My love for photos and that one time I threw them away.

I got my first camera at age 7 or 8 and I haven’t stopped taking photos since.

My parents were always taking photos, and still are, and it’s what I was used to. My mom kept her photos very organized. She had a big bookshelf full of albums and scrapbooks of our kid artwork and other childhood “important” papers. There were family photo albums, and then albums for each of us kids. We looked at the albums so much that they started to fall apart, and Mom liked to point out that they were expensive albums that were supposed to last forever. Oops. For as long as I can remember, photos and memories have always been a part of my life, and I’ve always found them important. I followed after Mom’s example and even in second or third grade started my very own photo albums of my photos. I had no idea that most of the population didn’t take so many photos, and if they did, they were most likely stored in shoe boxes in drawers, under beds, or in the attic.

In high school I made the old-fashioned sort of scrapbooks, but my freshman year of college (’98-’99) Mom introduced me to a whole new kind of scrapbooking.
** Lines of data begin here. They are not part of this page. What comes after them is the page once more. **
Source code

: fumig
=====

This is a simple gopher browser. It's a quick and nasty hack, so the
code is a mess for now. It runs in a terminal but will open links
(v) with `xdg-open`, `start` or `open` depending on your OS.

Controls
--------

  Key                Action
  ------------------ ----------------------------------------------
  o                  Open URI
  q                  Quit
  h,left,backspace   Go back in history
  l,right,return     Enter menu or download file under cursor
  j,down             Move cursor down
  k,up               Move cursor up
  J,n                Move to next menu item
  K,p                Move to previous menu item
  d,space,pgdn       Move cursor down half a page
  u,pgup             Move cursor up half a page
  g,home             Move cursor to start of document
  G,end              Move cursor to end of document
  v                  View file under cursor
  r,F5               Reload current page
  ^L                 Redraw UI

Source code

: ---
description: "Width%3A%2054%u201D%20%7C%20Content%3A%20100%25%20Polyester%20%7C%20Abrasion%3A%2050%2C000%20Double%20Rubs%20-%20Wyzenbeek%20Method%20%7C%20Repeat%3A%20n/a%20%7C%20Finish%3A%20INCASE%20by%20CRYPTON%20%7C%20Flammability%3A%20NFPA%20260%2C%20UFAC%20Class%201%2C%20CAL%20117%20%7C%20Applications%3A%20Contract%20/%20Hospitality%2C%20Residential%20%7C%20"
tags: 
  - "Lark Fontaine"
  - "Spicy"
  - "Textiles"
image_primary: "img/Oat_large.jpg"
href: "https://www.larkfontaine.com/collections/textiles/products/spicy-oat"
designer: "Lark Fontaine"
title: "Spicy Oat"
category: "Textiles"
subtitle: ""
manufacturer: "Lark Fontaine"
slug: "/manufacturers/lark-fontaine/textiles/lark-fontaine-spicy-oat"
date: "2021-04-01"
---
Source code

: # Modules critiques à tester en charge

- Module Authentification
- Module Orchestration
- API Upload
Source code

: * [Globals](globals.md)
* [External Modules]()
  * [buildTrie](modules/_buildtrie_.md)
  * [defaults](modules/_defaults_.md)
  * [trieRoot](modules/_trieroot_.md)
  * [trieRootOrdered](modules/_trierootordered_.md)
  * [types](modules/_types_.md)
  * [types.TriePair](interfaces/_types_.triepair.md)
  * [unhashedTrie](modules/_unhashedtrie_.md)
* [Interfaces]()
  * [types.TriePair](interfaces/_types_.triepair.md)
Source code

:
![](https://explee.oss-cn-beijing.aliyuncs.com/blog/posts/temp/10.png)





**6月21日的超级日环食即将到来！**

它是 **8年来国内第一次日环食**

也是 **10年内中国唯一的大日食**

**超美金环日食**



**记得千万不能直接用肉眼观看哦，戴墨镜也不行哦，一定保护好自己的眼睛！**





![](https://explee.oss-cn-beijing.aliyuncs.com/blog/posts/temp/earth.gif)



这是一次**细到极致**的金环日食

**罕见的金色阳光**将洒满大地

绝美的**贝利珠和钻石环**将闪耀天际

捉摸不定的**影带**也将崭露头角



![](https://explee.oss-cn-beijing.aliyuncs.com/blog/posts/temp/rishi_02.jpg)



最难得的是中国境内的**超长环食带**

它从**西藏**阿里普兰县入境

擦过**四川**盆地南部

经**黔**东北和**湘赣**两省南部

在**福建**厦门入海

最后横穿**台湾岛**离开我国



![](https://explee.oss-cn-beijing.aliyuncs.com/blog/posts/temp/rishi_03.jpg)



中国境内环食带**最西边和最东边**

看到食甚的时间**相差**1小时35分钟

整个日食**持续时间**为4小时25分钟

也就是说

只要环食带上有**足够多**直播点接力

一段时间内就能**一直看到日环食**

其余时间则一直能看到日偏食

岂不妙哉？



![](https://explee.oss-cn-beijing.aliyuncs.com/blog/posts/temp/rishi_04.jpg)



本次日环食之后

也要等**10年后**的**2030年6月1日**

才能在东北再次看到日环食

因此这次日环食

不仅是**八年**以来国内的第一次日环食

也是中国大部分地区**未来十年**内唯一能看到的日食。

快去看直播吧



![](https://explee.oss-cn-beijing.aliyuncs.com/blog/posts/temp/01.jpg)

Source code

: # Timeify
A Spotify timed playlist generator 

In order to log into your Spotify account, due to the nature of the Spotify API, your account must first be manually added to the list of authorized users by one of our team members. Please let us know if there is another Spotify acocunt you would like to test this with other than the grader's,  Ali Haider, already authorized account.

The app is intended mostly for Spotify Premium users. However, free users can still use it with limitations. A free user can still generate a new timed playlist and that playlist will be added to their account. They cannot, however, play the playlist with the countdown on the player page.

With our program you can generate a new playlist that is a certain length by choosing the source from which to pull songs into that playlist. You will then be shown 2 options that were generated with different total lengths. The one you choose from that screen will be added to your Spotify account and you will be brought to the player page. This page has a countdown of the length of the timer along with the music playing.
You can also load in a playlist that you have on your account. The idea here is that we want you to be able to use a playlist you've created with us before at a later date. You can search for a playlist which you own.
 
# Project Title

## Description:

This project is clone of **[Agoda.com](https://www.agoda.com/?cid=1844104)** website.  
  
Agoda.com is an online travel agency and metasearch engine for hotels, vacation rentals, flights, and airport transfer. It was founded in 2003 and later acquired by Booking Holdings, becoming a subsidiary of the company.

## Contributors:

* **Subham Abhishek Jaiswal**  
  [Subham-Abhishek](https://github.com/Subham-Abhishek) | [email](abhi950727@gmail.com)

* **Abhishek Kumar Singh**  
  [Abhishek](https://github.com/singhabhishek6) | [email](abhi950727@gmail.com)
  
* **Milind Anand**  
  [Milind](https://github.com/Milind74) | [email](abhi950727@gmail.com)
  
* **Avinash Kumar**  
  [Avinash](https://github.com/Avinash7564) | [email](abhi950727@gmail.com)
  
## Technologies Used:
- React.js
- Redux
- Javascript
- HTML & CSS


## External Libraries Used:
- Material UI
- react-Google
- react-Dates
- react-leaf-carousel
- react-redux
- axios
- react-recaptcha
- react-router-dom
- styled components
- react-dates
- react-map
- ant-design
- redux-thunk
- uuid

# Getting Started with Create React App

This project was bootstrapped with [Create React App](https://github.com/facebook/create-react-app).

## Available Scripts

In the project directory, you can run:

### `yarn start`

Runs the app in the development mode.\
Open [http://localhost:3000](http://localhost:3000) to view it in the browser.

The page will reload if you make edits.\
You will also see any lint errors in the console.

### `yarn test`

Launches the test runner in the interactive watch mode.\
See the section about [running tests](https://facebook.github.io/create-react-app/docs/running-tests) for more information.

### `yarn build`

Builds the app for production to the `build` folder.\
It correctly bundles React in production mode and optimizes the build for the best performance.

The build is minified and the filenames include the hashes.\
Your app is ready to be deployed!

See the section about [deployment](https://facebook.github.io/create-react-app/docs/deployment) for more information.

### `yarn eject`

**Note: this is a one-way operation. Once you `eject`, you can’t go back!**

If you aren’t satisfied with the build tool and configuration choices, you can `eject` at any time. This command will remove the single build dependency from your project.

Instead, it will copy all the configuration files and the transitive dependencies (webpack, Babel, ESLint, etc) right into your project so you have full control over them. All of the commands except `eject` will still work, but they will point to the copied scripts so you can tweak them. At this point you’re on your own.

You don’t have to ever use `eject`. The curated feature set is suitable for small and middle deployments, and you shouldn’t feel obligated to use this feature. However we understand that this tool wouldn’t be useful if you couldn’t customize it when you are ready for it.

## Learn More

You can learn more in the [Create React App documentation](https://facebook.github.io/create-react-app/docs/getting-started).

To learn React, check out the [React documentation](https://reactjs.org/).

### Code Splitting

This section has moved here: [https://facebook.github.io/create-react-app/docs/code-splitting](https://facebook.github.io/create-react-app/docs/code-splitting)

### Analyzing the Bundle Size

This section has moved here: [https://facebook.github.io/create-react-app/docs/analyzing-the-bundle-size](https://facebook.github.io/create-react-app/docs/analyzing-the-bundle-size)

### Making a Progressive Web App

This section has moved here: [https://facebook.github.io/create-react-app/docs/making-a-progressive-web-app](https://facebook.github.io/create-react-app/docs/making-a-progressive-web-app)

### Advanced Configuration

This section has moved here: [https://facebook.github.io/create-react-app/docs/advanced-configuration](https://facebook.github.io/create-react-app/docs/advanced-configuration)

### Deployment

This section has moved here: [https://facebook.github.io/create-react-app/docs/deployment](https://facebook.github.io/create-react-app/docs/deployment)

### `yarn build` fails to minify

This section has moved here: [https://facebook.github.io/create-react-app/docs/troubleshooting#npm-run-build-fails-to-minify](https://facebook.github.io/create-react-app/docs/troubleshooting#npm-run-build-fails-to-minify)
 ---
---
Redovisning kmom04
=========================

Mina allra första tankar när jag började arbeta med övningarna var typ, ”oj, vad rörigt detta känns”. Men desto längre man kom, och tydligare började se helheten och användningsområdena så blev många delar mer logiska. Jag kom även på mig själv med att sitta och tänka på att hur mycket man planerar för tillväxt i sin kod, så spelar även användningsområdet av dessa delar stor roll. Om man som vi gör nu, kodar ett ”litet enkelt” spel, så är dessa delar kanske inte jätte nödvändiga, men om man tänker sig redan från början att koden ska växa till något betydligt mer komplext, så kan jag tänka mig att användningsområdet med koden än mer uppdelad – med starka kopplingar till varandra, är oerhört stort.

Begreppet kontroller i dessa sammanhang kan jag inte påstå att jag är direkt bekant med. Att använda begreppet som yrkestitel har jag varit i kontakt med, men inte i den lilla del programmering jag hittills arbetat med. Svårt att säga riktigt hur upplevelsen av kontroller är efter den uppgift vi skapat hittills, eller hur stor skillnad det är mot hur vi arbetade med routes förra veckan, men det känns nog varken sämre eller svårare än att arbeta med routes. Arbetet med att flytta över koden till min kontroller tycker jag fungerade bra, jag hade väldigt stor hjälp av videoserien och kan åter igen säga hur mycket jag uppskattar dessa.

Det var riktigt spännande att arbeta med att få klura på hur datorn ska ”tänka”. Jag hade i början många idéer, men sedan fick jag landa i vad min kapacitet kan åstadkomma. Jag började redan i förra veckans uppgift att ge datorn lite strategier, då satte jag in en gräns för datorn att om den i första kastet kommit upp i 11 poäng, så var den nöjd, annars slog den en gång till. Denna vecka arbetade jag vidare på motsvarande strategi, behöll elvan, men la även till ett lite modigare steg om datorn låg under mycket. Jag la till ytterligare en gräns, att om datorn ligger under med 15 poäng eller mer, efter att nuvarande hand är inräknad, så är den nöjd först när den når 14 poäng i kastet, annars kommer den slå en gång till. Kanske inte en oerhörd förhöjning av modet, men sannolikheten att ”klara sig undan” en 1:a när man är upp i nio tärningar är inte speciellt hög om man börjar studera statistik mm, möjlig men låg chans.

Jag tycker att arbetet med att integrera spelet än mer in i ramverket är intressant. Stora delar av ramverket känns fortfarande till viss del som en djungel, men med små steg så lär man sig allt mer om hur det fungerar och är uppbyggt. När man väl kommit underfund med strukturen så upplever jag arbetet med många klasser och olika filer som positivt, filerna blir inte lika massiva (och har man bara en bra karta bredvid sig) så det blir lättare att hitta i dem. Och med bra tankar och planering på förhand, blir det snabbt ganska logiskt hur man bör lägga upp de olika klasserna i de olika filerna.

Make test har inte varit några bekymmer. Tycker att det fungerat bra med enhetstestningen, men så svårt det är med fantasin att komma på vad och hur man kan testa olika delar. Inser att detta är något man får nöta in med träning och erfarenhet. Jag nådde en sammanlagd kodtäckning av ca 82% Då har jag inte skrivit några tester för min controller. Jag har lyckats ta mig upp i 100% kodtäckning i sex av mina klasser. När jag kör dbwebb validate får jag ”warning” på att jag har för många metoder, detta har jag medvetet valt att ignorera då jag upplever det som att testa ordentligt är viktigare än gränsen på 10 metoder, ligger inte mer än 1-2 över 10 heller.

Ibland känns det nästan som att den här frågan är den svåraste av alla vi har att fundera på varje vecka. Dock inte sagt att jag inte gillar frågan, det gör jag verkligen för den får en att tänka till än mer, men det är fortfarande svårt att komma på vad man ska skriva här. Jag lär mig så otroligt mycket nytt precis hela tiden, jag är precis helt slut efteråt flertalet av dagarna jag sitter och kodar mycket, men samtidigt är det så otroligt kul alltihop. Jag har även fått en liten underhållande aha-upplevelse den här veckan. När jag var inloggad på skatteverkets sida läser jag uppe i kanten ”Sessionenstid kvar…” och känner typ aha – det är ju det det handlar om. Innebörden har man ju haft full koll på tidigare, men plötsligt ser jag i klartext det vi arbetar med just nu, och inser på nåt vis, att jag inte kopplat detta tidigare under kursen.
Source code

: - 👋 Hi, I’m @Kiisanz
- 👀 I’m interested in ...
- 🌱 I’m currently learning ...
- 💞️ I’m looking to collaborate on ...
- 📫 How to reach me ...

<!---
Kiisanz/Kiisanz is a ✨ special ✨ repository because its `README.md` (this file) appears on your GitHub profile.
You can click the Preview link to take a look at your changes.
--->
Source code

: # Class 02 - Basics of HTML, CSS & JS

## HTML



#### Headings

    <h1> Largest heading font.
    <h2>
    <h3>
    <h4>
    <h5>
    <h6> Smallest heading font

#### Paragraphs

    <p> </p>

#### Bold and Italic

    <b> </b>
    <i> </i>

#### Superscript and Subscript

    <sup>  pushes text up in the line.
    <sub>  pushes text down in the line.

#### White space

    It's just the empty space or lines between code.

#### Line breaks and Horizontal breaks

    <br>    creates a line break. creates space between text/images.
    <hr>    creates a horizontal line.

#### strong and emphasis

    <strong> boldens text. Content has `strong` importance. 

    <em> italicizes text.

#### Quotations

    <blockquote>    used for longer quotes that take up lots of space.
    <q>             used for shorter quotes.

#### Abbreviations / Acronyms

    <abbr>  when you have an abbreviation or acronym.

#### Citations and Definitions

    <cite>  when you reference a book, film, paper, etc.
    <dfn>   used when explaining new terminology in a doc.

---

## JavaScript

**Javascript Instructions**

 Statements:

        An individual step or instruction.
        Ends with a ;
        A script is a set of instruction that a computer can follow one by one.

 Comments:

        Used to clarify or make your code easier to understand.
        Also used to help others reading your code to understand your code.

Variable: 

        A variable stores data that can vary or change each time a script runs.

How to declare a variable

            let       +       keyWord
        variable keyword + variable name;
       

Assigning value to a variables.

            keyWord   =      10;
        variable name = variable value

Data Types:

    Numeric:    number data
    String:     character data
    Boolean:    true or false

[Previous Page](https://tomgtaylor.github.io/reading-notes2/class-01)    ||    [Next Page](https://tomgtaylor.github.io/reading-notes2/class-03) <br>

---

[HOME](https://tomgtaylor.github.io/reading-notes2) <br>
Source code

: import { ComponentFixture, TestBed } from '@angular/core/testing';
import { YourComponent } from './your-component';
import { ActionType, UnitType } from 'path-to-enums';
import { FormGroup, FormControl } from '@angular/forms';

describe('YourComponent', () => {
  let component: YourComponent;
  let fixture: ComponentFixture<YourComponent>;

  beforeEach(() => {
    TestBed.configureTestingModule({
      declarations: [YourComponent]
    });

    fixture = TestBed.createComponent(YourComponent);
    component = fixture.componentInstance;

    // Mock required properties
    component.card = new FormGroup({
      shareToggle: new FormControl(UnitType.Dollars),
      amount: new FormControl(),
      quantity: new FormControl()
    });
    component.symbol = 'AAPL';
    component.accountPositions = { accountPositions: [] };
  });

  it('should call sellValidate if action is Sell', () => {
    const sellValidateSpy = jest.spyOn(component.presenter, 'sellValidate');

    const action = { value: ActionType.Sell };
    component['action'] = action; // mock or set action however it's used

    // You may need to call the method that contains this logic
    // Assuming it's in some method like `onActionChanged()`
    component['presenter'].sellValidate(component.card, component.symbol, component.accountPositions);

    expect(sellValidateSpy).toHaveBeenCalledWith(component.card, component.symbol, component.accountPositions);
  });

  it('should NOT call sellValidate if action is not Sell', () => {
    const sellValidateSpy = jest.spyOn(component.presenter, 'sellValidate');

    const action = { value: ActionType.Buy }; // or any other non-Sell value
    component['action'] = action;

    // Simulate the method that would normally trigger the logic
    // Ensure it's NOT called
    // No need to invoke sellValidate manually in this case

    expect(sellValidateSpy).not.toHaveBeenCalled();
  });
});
It consisted of pretty papers and scissors and templates. Mom gave me a scrapbook and papers and other tools to start a book of my own (I think for Christmas). After that, each summer, in between years at college, I would come home and scrapbook the last school year of photos. I would set up a table in the living room and camp out there for a couple of days scrapping all of my photos before my busy summer at work started up at the hotel (and later this hotel).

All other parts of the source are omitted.